[Data extracted from a collection]

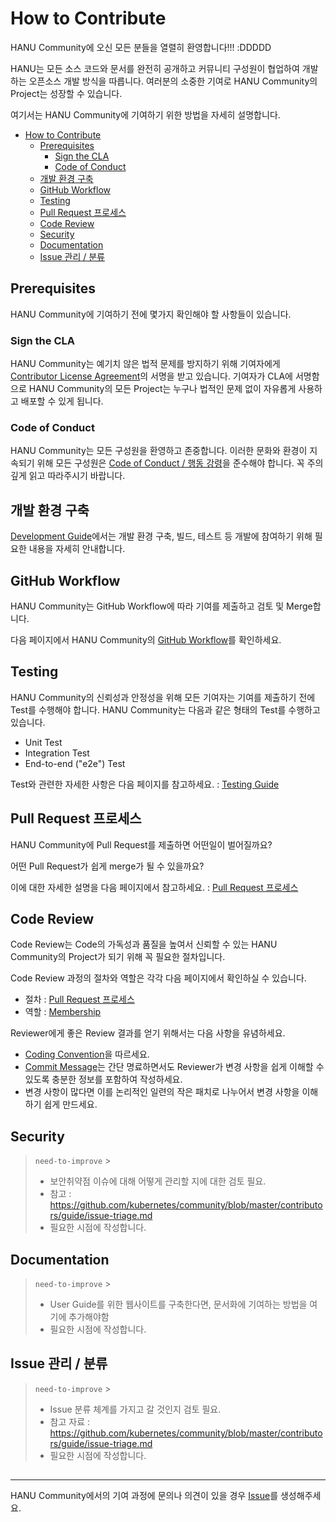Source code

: # How to Contribute

HANU Community에 오신 모든 분들을 열렬히 환영합니다!!! :DDDDD

HANU는 모든 소스 코드와 문서를 완전히 공개하고 커뮤니티 구성원이 협업하여 개발하는 오픈소스 개발 방식을 따릅니다. 여러분의 소중한 기여로 HANU Community의 Project는 성장할 수 있습니다. 

여기서는 HANU Community에 기여하기 위한 방법을 자세히 설명합니다. 

- [How to Contribute](#how-to-contribute)
  - [Prerequisites](#prerequisites)
    - [Sign the CLA](#sign-the-cla)
    - [Code of Conduct](#code-of-conduct)
  - [개발 환경 구축](#개발-환경-구축)
  - [GitHub Workflow](#github-workflow)
  - [Testing](#testing)
  - [Pull Request 프로세스](#pull-request-프로세스)
  - [Code Review](#code-review)
  - [Security](#security)
  - [Documentation](#documentation)
  - [Issue 관리 / 분류](#issue-관리--분류)

## Prerequisites

HANU Community에 기여하기 전에 몇가지 확인해야 할 사항들이 있습니다. 

### Sign the CLA

HANU Community는 예기치 않은 법적 문제를 방지하기 위해 기여자에게 [Contributor License Agreement](../CLA.md)의 서명을 받고 있습니다. 기여자가 CLA에 서명함으로 HANU Community의 모든 Project는 누구나 법적인 문제 없이 자유롭게 사용하고 배포할 수 있게 됩니다.  

### Code of Conduct

HANU Community는 모든 구성원을 환영하고 존중합니다. 이러한 문화와 환경이 지속되기 위해 모든 구성원은 [Code of Conduct / 행동 강령](../code-of-conduct.md)을 준수해야 합니다. 꼭 주의 깊게 읽고 따라주시기 바랍니다. 

## 개발 환경 구축

[Development Guide](../developing/README.md)에서는 개발 환경 구축, 빌드, 테스트 등 개발에 참여하기 위해 필요한 내용을 자세히 안내합니다.


## GitHub Workflow

HANU Community는 GitHub Workflow에 따라 기여를 제출하고 검토 및 Merge합니다. 

다음 페이지에서 HANU Community의 [GitHub Workflow](github-workflow.md)를 확인하세요. 


## Testing

HANU Community의 신뢰성과 안정성을 위해 모든 기여자는 기여를 제출하기 전에 Test를 수행해야 합니다. HANU Community는 다음과 같은 형태의 Test를 수행하고 있습니다. 

* Unit Test
* Integration Test
* End-to-end ("e2e") Test
  
Test와 관련한 자세한 사항은 다음 페이지를 참고하세요. : [Testing Guide](../developing/test.md) 


## Pull Request 프로세스

HANU Community에 Pull Request를 제출하면 어떤일이 벌어질까요? 

어떤 Pull Request가 쉽게 merge가 될 수 있을까요? 

이에 대한 자세한 설명을 다음 페이지에서 참고하세요. : [Pull Request 프로세스](pull-requests.md)


## Code Review

Code Review는 Code의 가독성과 품질을 높여서 신뢰할 수 있는 HANU Community의 Project가 되기 위해 꼭 필요한 절차입니다.  

Code Review 과정의 절차와 역할은 각각 다음 페이지에서 확인하실 수 있습니다. 

* 절차 : [Pull Request 프로세스](pull-requests.md)
* 역할 : [Membership](../governance/membership.md) 

Reviewer에게 좋은 Review 결과를 얻기 위해서는 다음 사항을 유념하세요. 

* [Coding Convention](../developing/coding-convention.md)을 따르세요.
* [Commit Message](https://chris.beams.io/posts/git-commit/)는 간단 명료하면서도 Reviewer가 변경 사항을 쉽게 이해할 수 있도록 충분한 정보를 포함하여 작성하세요.
* 변경 사항이 많다면 이를 논리적인 일련의 작은 패치로 나누어서 변경 사항을 이해하기 쉽게 만드세요.


## Security

> `need-to-improve` >
> * 보안취약점 이슈에 대해 어떻게 관리할 지에 대한 검토 필요. 
> * 참고 :  https://github.com/kubernetes/community/blob/master/contributors/guide/issue-triage.md
> * 필요한 시점에 작성합니다. 

## Documentation

> `need-to-improve` >
> * User Guide를 위한 웹사이트를 구축한다면, 문서화에 기여하는 방법을 여기에 추가해야함
> * 필요한 시점에 작성합니다. 


## Issue 관리 / 분류

> `need-to-improve` >
> * Issue 분류 체계를 가지고 갈 것인지 검토 필요. 
> * 참고 자료 : https://github.com/kubernetes/community/blob/master/contributors/guide/issue-triage.md
> * 필요한 시점에 작성합니다. 

## 


---

HANU Community에서의 기여 과정에 문의나 의견이 있을 경우 [Issue](https://github.com/openinfradev/community/issues/new)를 생성해주세요.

● **EXERCISE DETAILS**
Copy out all the data above exactly as written. Skip the pictures.

● **EXERCISE OUTPUT**
Source code

: # How to Contribute

HANU Community에 오신 모든 분들을 열렬히 환영합니다!!! :DDDDD

HANU는 모든 소스 코드와 문서를 완전히 공개하고 커뮤니티 구성원이 협업하여 개발하는 오픈소스 개발 방식을 따릅니다. 여러분의 소중한 기여로 HANU Community의 Project는 성장할 수 있습니다. 

여기서는 HANU Community에 기여하기 위한 방법을 자세히 설명합니다. 

- [How to Contribute](#how-to-contribute)
  - [Prerequisites](#prerequisites)
    - [Sign the CLA](#sign-the-cla)
    - [Code of Conduct](#code-of-conduct)
  - [개발 환경 구축](#개발-환경-구축)
  - [GitHub Workflow](#github-workflow)
  - [Testing](#testing)
  - [Pull Request 프로세스](#pull-request-프로세스)
  - [Code Review](#code-review)
  - [Security](#security)
  - [Documentation](#documentation)
  - [Issue 관리 / 분류](#issue-관리--분류)

## Prerequisites

HANU Community에 기여하기 전에 몇가지 확인해야 할 사항들이 있습니다. 

### Sign the CLA

HANU Community는 예기치 않은 법적 문제를 방지하기 위해 기여자에게 [Contributor License Agreement](../CLA.md)의 서명을 받고 있습니다. 기여자가 CLA에 서명함으로 HANU Community의 모든 Project는 누구나 법적인 문제 없이 자유롭게 사용하고 배포할 수 있게 됩니다.  

### Code of Conduct

HANU Community는 모든 구성원을 환영하고 존중합니다. 이러한 문화와 환경이 지속되기 위해 모든 구성원은 [Code of Conduct / 행동 강령](../code-of-conduct.md)을 준수해야 합니다. 꼭 주의 깊게 읽고 따라주시기 바랍니다. 

## 개발 환경 구축

[Development Guide](../developing/README.md)에서는 개발 환경 구축, 빌드, 테스트 등 개발에 참여하기 위해 필요한 내용을 자세히 안내합니다.


## GitHub Workflow

HANU Community는 GitHub Workflow에 따라 기여를 제출하고 검토 및 Merge합니다. 

다음 페이지에서 HANU Community의 [GitHub Workflow](github-workflow.md)를 확인하세요. 


## Testing

HANU Community의 신뢰성과 안정성을 위해 모든 기여자는 기여를 제출하기 전에 Test를 수행해야 합니다. HANU Community는 다음과 같은 형태의 Test를 수행하고 있습니다. 

* Unit Test
* Integration Test
* End-to-end ("e2e") Test
  
Test와 관련한 자세한 사항은 다음 페이지를 참고하세요. : [Testing Guide](../developing/test.md) 


## Pull Request 프로세스

HANU Community에 Pull Request를 제출하면 어떤일이 벌어질까요? 

어떤 Pull Request가 쉽게 merge가 될 수 있을까요? 

이에 대한 자세한 설명을 다음 페이지에서 참고하세요. : [Pull Request 프로세스](pull-requests.md)


## Code Review

Code Review는 Code의 가독성과 품질을 높여서 신뢰할 수 있는 HANU Community의 Project가 되기 위해 꼭 필요한 절차입니다.  

Code Review 과정의 절차와 역할은 각각 다음 페이지에서 확인하실 수 있습니다. 

* 절차 : [Pull Request 프로세스](pull-requests.md)
* 역할 : [Membership](../governance/membership.md) 

Reviewer에게 좋은 Review 결과를 얻기 위해서는 다음 사항을 유념하세요. 

* [Coding Convention](../developing/coding-convention.md)을 따르세요.
* [Commit Message](https://chris.beams.io/posts/git-commit/)는 간단 명료하면서도 Reviewer가 변경 사항을 쉽게 이해할 수 있도록 충분한 정보를 포함하여 작성하세요.
* 변경 사항이 많다면 이를 논리적인 일련의 작은 패치로 나누어서 변경 사항을 이해하기 쉽게 만드세요.


## Security

> `need-to-improve` >
> * 보안취약점 이슈에 대해 어떻게 관리할 지에 대한 검토 필요. 
> * 참고 :  https://github.com/kubernetes/community/blob/master/contributors/guide/issue-triage.md
> * 필요한 시점에 작성합니다. 

## Documentation

> `need-to-improve` >
> * User Guide를 위한 웹사이트를 구축한다면, 문서화에 기여하는 방법을 여기에 추가해야함
> * 필요한 시점에 작성합니다. 


## Issue 관리 / 분류

> `need-to-improve` >
> * Issue 분류 체계를 가지고 갈 것인지 검토 필요. 
> * 참고 자료 : https://github.com/kubernetes/community/blob/master/contributors/guide/issue-triage.md
> * 필요한 시점에 작성합니다. 

## 


---

HANU Community에서의 기여 과정에 문의나 의견이 있을 경우 [Issue](https://github.com/openinfradev/community/issues/new)를 생성해주세요.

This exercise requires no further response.